**Your instructions:**
Write out, exactly and in full, the records given below, but not their pictures.

......

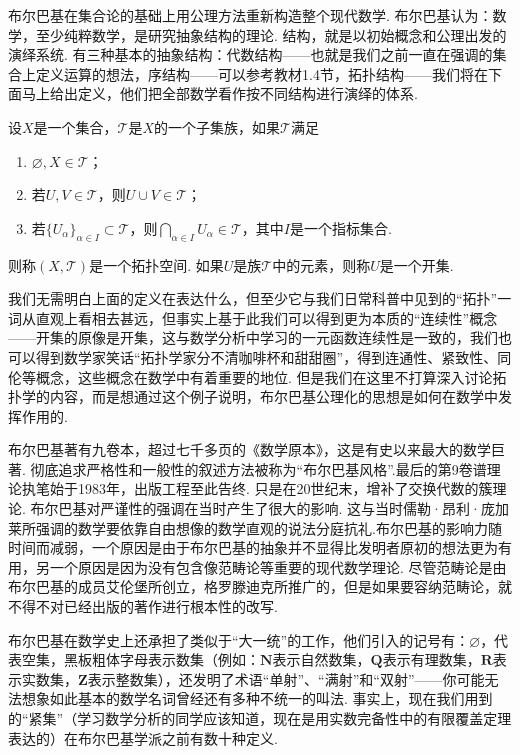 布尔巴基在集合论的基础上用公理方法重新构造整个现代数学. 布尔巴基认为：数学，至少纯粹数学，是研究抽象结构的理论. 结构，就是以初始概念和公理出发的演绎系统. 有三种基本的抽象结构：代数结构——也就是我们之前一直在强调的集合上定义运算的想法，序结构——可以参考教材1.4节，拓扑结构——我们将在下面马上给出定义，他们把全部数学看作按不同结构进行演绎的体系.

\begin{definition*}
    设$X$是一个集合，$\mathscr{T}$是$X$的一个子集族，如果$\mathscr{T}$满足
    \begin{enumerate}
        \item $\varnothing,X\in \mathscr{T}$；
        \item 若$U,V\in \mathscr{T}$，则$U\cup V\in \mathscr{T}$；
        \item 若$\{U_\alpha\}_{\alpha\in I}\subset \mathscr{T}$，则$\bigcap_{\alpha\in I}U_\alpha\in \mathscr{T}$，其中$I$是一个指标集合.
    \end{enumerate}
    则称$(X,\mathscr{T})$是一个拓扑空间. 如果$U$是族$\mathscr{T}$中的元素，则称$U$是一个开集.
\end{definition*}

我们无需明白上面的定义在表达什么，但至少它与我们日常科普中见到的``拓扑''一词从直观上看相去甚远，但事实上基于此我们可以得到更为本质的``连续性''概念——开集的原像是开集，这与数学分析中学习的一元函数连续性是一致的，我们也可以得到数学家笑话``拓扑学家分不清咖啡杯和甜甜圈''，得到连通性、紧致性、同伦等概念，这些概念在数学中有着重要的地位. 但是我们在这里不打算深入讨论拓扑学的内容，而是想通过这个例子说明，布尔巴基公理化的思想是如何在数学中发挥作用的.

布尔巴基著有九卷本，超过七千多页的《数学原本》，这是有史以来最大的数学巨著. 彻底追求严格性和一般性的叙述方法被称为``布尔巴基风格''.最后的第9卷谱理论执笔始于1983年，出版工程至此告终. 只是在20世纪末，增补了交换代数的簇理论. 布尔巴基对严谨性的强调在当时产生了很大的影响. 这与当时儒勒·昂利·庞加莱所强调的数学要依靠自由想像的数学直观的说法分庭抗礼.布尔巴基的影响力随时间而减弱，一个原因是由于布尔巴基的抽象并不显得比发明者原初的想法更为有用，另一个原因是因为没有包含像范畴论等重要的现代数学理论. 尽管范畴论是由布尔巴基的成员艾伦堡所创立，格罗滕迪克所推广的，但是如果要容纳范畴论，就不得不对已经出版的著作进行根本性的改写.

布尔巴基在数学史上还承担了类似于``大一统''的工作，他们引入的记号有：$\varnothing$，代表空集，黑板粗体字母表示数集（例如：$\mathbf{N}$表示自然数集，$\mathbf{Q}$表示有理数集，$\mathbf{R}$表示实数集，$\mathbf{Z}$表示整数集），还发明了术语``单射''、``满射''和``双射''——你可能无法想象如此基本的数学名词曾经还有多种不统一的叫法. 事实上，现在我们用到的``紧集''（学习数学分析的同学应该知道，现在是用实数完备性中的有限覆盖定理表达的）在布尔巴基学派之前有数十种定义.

......

**Output:**
 布尔巴基在集合论的基础上用公理方法重新构造整个现代数学. 布尔巴基认为：数学，至少纯粹数学，是研究抽象结构的理论. 结构，就是以初始概念和公理出发的演绎系统. 有三种基本的抽象结构：代数结构——也就是我们之前一直在强调的集合上定义运算的想法，序结构——可以参考教材1.4节，拓扑结构——我们将在下面马上给出定义，他们把全部数学看作按不同结构进行演绎的体系.

\begin{definition*}
    设$X$是一个集合，$\mathscr{T}$是$X$的一个子集族，如果$\mathscr{T}$满足
    \begin{enumerate}
        \item $\varnothing,X\in \mathscr{T}$；
        \item 若$U,V\in \mathscr{T}$，则$U\cup V\in \mathscr{T}$；
        \item 若$\{U_\alpha\}_{\alpha\in I}\subset \mathscr{T}$，则$\bigcap_{\alpha\in I}U_\alpha\in \mathscr{T}$，其中$I$是一个指标集合.
    \end{enumerate}
    则称$(X,\mathscr{T})$是一个拓扑空间. 如果$U$是族$\mathscr{T}$中的元素，则称$U$是一个开集.
\end{definition*}

我们无需明白上面的定义在表达什么，但至少它与我们日常科普中见到的``拓扑''一词从直观上看相去甚远，但事实上基于此我们可以得到更为本质的``连续性''概念——开集的原像是开集，这与数学分析中学习的一元函数连续性是一致的，我们也可以得到数学家笑话``拓扑学家分不清咖啡杯和甜甜圈''，得到连通性、紧致性、同伦等概念，这些概念在数学中有着重要的地位. 但是我们在这里不打算深入讨论拓扑学的内容，而是想通过这个例子说明，布尔巴基公理化的思想是如何在数学中发挥作用的.

布尔巴基著有九卷本，超过七千多页的《数学原本》，这是有史以来最大的数学巨著. 彻底追求严格性和一般性的叙述方法被称为``布尔巴基风格''.最后的第9卷谱理论执笔始于1983年，出版工程至此告终. 只是在20世纪末，增补了交换代数的簇理论. 布尔巴基对严谨性的强调在当时产生了很大的影响. 这与当时儒勒·昂利·庞加莱所强调的数学要依靠自由想像的数学直观的说法分庭抗礼.布尔巴基的影响力随时间而减弱，一个原因是由于布尔巴基的抽象并不显得比发明者原初的想法更为有用，另一个原因是因为没有包含像范畴论等重要的现代数学理论. 尽管范畴论是由布尔巴基的成员艾伦堡所创立，格罗滕迪克所推广的，但是如果要容纳范畴论，就不得不对已经出版的著作进行根本性的改写.

布尔巴基在数学史上还承担了类似于``大一统''的工作，他们引入的记号有：$\varnothing$，代表空集，黑板粗体字母表示数集（例如：$\mathbf{N}$表示自然数集，$\mathbf{Q}$表示有理数集，$\mathbf{R}$表示实数集，$\mathbf{Z}$表示整数集），还发明了术语``单射''、``满射''和``双射''——你可能无法想象如此基本的数学名词曾经还有多种不统一的叫法. 事实上，现在我们用到的``紧集''（学习数学分析的同学应该知道，现在是用实数完备性中的有限覆盖定理表达的）在布尔巴基学派之前有数十种定义.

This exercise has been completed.